The analysis of some household cloudy ammonia cleaner involved diluting a 50.0mL sample of the cleaner to a volume of 250.0mL then titrating this diluted solution.
The diluted sample was found to have an NH3 (aq) concentration of 0.350 mole per L. What is the percentage by mass of NH3 (aq) in the original cloudy ammonia cleaner if it has a density of 0.986g per mL?
well, one diluted ti five times, so the original concentration must have been 5*.350M.
PercentMass= masssolute/masstotal * 100
= molesSolute*molmassNH3/(densitysolution*volumesolution) * 100
Need help to calculate chemistry problem
To solve this problem, we can follow the steps below:
Step 1: Calculate the original concentration of NH3 (aq) in the diluted solution.

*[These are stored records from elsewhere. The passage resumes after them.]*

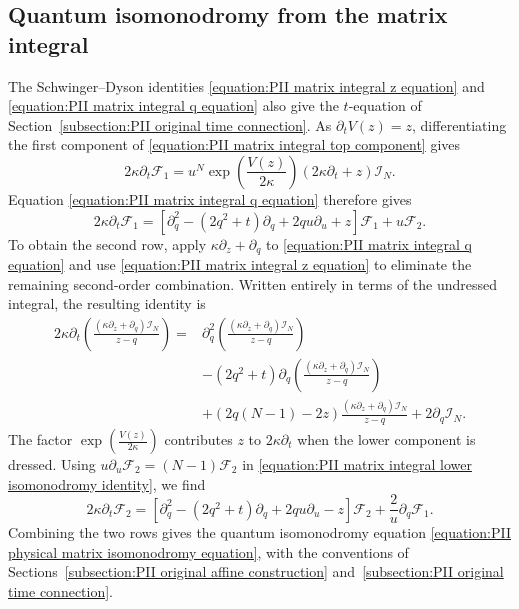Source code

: \documentclass[a4paper,11pt]{article}
\newcommand{\cF}{\mathcal{F}}
\numberwithin{equation}{section}
\begin{document}
\subsection{Quantum isomonodromy from the matrix integral}
The Schwinger--Dyson identities
\eqref{equation:PII matrix integral z equation} and
\eqref{equation:PII matrix integral q equation} also give the
$t$-equation of Section~\ref{subsection:PII original time connection}.  As $\partial_{t}V(z)=z$, differentiating the first
component of \eqref{equation:PII matrix integral top component} gives
\begin{equation}
	2\kappa\partial_{t}\cF_{1}
	=
	u^{N}\exp\left(\frac{V(z)}{2\kappa}\right)
	\left(2\kappa\partial_{t}+z\right)\mathcal{I}_{N}.
\end{equation}
Equation \eqref{equation:PII matrix integral q equation} therefore gives
\begin{equation}
2\kappa\partial_{t}\cF_{1}
	=
	\left[
	\partial_{q}^{2}-(2q^{2}+t)\partial_{q}
	+2qu\partial_{u}+z
	\right]\cF_{1}
	+u\cF_{2}.
\end{equation}
To obtain the second row, apply $\kappa\partial_{z}+\partial_{q}$ to
\eqref{equation:PII matrix integral q equation} and use
\eqref{equation:PII matrix integral z equation} to eliminate the
remaining second-order combination.  Written entirely in terms of
the undressed integral, the resulting identity is
\begin{equation}
	\label{equation:PII matrix integral lower isomonodromy identity}
	\begin{aligned}
		2\kappa\partial_{t}
		\left(\frac{(\kappa\partial_{z}+\partial_{q})\mathcal{I}_{N}}{z-q}\right)
		={}&\partial_{q}^{2}
		\left(\frac{(\kappa\partial_{z}+\partial_{q})\mathcal{I}_{N}}{z-q}\right)
		\\
		&-(2q^{2}+t)\partial_{q}
		\left(\frac{(\kappa\partial_{z}+\partial_{q})\mathcal{I}_{N}}{z-q}\right)
		\\
		&+(2q(N-1)-2z)
		\frac{(\kappa\partial_{z}+\partial_{q})\mathcal{I}_{N}}{z-q}
		+2\partial_{q}\mathcal{I}_{N}.
	\end{aligned}
\end{equation}
The factor $\exp\left(\frac{V(z)}{2\kappa}\right)$ contributes $z$
to $2\kappa\partial_{t}$ when the lower component is dressed.
Using $u\partial_{u}\cF_{2}=(N-1)\cF_{2}$ in
\eqref{equation:PII matrix integral lower isomonodromy identity}, we find
\begin{equation}
2\kappa\partial_{t}\cF_{2}
	=
	\left[
	\partial_{q}^{2}-(2q^{2}+t)\partial_{q}
	+2qu\partial_{u}-z
	\right]\cF_{2}
	+\frac{2}{u}\partial_{q}\cF_{1}.
\end{equation}
Combining the two rows gives the quantum isomonodromy equation
\eqref{equation:PII physical matrix isomonodromy equation}, with
the conventions of
Sections~\ref{subsection:PII original affine construction}
and~\ref{subsection:PII original time connection}.
\end{document}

Since the diluted solution was prepared by diluting the original cleaner by a factor of 5, the original concentration must have been 5 times the concentration of the diluted solution.
Original concentration = 5 * 0.350 M = 1.75 M
Step 2: Calculate the mass of NH3 (aq) in the diluted solution.
To calculate the mass, we need to know the molecular mass of NH3. The molecular mass of NH3 is 17.03 g/mol.
Mass of NH3 = concentration * volume * molecular mass
= 0.350 mol/L * 0.250 L * 17.03 g/mol
= 1.47575 g
Step 3: Calculate the mass of the original cloudy ammonia cleaner.
The mass of the original cleaner can be calculated using the density and volume information provided.
Mass of original cleaner = density * volume
= 0.986 g/mL * 50.0 mL
= 49.3 g
Step 4: Calculate the percentage by mass of NH3 (aq) in the original cleaner.
Percentage by mass = (mass of NH3 / mass of original cleaner) * 100
= (1.47575 g / 49.3 g) * 100
= 3.0 %
Therefore, the percentage by mass of NH3 (aq) in the original cloudy ammonia cleaner is approximately 3.0%.